先日、本郷の東大生協書籍部に久しぶりにいった。

ここで思い出すのは、大江健三郎さんのサイン会に並んで書いていただいたこと(今でも、『懐かしい年への手紙』 に「茂木健一郎様 大江健三郎」とサインされた本を大切に持っている。後にも先にも、並んでサインしていただいたのはこの時だけだと思う。

大江さんが、ノーベル賞を受賞される、5年前くらいのことだったと記憶する。

あと、友人の数学者の中村亨が、当時ベストセラーになっていた浅田彰さんの『構造と力』を手にとって「これ、間違って建築のコーナーに置かれないかな」と冗談で言っていたのを覚えている。

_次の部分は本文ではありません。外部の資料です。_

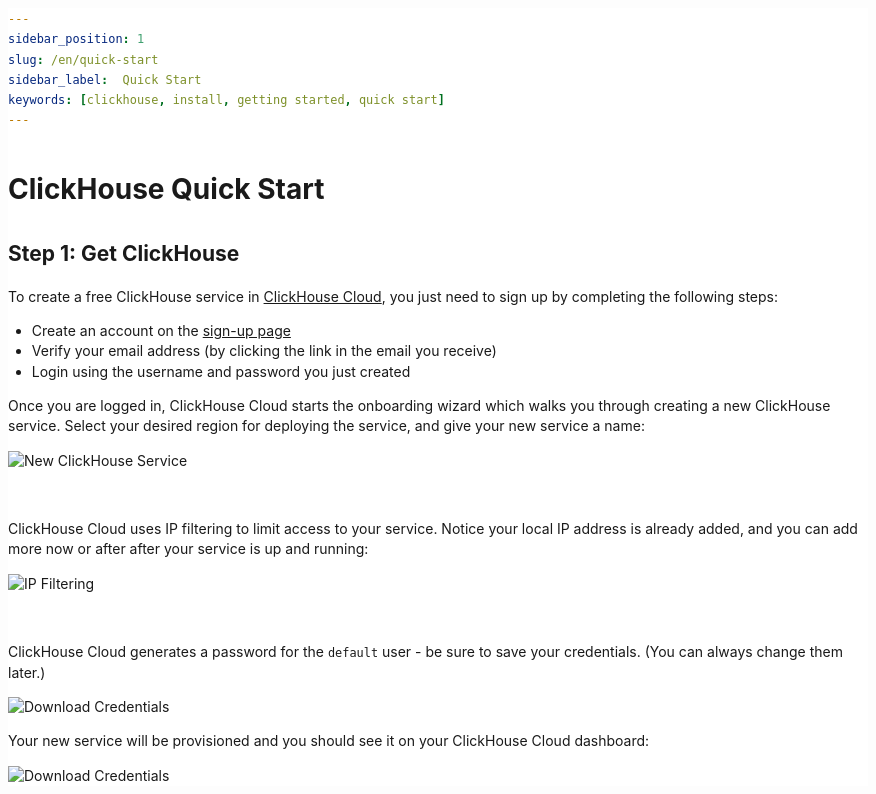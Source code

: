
 ```yaml
---
sidebar_position: 1
slug: /en/quick-start
sidebar_label:  Quick Start
keywords: [clickhouse, install, getting started, quick start]
---
```


# ClickHouse Quick Start

##  Step 1: Get ClickHouse

To create a free ClickHouse service in [ClickHouse Cloud](https://clickhouse.cloud), you just need to sign up by completing the following steps:

  - Create an account on the [sign-up page](https://clickhouse.cloud/signUp)
  - Verify your email address (by clicking the link in the email you receive)
  - Login using the username and password you just created

Once you are logged in, ClickHouse Cloud starts the onboarding wizard which walks you through creating a new ClickHouse service. Select your
desired region for deploying the service, and give your new service a name:

<div class="eighty-percent">

![New ClickHouse Service](@site/docs/en/_snippets/images/createservice1.png)
</div>

<br/>

ClickHouse Cloud uses IP filtering to limit access to your service. Notice your local IP address is already added, and you can add more now or after
after your service is up and running:

<div class="eighty-percent">

![IP Filtering](@site/docs/en/_snippets/images/createservice2.png)
</div>

<br/>

ClickHouse Cloud generates a password for the `default` user - be sure to save your credentials. (You can always change them later.)

<div class="eighty-percent">

![Download Credentials](@site/docs/en/_snippets/images/createservice3.png)
</div>

Your new service will be provisioned and you should see it on your ClickHouse Cloud dashboard:

<div class="eighty-percent">

![Download Credentials](@site/docs/en/_snippets/images/createservice4.png)
</div>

ぼくがいた東京大学理学部1号館は、東大生協書籍部から歩いて1分のところだったので、便利だった。
だから、入り浸っていた。

それで、久しぶりになつかしい東大生協書籍部に立って、感じたことは二つだった。

まず、学術的には、高度で、深い本の品揃えがあるということ。数学のコーナーとか、物理のコーナーとか、本当に品揃えが良い。学術的な志向を持つ人にとっては、天国だろう。東大生協会員じゃなくても、割引は受けられないが買えるので、オススメである。

もう一つ感じたことは、和書が圧倒的で、英語の本がほとんどなかったこと。

明治以来、日本語で学問ができるようになったことは、偉大な成果である。
一方、さんざん議論されているように、そのことが、グローバル化の中で足かせにもなっている。

今の東大生協書籍部の品揃えの充実はそれでいいとして、別に、英語の本がたくさんならんでいるようなコーナーがあって、需要も旺盛である、という大学に生まれ変わればいいのにと思う。